Exercise objective |
Only lines containing "tutorial" belong in the answer, each copied from the entries below.

Source records |
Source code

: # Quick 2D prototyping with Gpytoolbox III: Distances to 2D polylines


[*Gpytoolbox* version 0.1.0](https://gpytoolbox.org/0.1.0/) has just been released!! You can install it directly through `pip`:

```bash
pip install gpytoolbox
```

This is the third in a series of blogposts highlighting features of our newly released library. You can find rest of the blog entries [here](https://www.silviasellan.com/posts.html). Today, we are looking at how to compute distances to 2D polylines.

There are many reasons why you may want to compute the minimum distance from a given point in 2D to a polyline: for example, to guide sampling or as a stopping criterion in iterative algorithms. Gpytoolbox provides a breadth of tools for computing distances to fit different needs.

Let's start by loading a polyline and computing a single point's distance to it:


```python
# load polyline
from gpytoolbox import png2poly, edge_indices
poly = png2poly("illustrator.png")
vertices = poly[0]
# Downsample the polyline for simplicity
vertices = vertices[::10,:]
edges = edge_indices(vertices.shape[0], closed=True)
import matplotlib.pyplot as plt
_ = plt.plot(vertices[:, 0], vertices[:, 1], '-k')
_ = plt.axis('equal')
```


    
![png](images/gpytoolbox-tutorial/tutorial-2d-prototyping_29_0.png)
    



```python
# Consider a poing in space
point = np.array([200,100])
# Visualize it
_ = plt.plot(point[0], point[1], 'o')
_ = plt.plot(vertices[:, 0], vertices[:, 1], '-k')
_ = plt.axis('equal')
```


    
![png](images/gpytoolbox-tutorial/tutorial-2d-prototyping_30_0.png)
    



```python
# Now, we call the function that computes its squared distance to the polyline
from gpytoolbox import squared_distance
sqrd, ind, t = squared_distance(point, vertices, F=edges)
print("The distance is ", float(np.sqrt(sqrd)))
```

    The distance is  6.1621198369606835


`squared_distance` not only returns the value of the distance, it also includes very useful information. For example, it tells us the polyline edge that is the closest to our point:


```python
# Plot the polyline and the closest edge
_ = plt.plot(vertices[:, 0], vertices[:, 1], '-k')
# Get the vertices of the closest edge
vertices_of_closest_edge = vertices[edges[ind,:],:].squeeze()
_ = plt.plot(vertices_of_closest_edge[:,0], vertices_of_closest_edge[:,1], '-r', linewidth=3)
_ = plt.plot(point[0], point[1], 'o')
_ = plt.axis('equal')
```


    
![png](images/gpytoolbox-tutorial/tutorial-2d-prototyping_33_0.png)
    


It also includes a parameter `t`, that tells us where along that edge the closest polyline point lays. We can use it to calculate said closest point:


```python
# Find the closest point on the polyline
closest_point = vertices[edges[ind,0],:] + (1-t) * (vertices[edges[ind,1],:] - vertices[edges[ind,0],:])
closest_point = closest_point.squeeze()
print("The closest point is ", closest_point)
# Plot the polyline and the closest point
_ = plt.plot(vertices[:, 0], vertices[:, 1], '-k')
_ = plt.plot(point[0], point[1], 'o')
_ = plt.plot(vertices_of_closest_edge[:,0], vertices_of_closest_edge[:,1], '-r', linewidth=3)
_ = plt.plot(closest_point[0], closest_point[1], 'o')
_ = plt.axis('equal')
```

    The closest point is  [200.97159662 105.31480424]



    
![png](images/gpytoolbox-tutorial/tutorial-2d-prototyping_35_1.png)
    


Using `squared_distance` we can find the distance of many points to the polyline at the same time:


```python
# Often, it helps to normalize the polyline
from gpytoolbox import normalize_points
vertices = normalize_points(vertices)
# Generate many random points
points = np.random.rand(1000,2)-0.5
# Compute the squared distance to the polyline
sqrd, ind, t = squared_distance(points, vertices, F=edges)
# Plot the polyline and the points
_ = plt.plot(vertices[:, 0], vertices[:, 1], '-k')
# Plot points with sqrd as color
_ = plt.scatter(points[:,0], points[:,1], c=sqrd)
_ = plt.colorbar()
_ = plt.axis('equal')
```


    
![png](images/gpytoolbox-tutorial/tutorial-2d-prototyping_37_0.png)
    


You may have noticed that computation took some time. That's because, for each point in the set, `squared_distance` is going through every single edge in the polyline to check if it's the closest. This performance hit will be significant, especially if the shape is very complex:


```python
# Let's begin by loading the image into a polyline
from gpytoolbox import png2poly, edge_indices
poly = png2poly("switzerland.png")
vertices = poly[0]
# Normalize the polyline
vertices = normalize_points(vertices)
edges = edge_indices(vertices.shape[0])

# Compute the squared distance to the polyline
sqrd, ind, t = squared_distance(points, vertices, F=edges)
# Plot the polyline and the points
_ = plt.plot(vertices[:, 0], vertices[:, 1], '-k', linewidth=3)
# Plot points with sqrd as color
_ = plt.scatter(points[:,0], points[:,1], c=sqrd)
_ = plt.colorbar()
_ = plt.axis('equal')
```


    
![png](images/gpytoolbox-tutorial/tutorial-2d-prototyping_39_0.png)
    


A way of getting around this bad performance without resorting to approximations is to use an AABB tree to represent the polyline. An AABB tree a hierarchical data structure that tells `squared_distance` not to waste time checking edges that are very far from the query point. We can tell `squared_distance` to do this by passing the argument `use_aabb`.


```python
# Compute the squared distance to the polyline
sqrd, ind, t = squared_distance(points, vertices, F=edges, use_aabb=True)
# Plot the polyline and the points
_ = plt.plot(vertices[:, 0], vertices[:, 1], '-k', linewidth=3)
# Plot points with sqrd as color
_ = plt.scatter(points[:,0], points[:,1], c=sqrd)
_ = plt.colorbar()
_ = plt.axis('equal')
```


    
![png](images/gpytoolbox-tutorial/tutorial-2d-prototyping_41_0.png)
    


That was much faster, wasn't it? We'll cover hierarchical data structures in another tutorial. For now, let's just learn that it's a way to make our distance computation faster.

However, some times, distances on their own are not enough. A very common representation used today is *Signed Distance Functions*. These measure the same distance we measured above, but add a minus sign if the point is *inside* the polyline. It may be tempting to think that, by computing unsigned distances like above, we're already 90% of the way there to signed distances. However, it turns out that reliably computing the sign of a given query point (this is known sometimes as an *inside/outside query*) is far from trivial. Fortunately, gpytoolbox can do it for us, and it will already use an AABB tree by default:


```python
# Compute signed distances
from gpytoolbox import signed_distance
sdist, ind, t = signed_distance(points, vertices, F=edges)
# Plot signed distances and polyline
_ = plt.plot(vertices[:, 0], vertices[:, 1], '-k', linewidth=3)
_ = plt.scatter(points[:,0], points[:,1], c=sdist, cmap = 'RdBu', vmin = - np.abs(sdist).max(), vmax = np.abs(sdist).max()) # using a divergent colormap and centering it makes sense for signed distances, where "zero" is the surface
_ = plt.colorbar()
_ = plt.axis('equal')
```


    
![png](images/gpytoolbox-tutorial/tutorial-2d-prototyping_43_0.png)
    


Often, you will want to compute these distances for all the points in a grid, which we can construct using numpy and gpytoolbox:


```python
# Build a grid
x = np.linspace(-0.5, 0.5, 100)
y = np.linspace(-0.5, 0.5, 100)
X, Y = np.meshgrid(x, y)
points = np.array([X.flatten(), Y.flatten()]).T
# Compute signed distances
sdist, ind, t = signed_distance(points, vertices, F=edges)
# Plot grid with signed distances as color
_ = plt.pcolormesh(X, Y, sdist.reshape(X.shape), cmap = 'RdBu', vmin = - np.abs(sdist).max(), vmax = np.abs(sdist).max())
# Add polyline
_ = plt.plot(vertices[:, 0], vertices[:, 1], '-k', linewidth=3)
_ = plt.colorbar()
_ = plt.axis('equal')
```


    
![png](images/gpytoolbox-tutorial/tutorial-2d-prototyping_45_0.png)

Expected answer |
![png](images/gpytoolbox-tutorial/tutorial-2d-prototyping_29_0.png)
![png](images/gpytoolbox-tutorial/tutorial-2d-prototyping_30_0.png)
![png](images/gpytoolbox-tutorial/tutorial-2d-prototyping_33_0.png)
![png](images/gpytoolbox-tutorial/tutorial-2d-prototyping_35_1.png)
![png](images/gpytoolbox-tutorial/tutorial-2d-prototyping_37_0.png)
![png](images/gpytoolbox-tutorial/tutorial-2d-prototyping_39_0.png)
![png](images/gpytoolbox-tutorial/tutorial-2d-prototyping_41_0.png)
That was much faster, wasn't it? We'll cover hierarchical data structures in another tutorial. For now, let's just learn that it's a way to make our distance computation faster.
![png](images/gpytoolbox-tutorial/tutorial-2d-prototyping_43_0.png)
![png](images/gpytoolbox-tutorial/tutorial-2d-prototyping_45_0.png)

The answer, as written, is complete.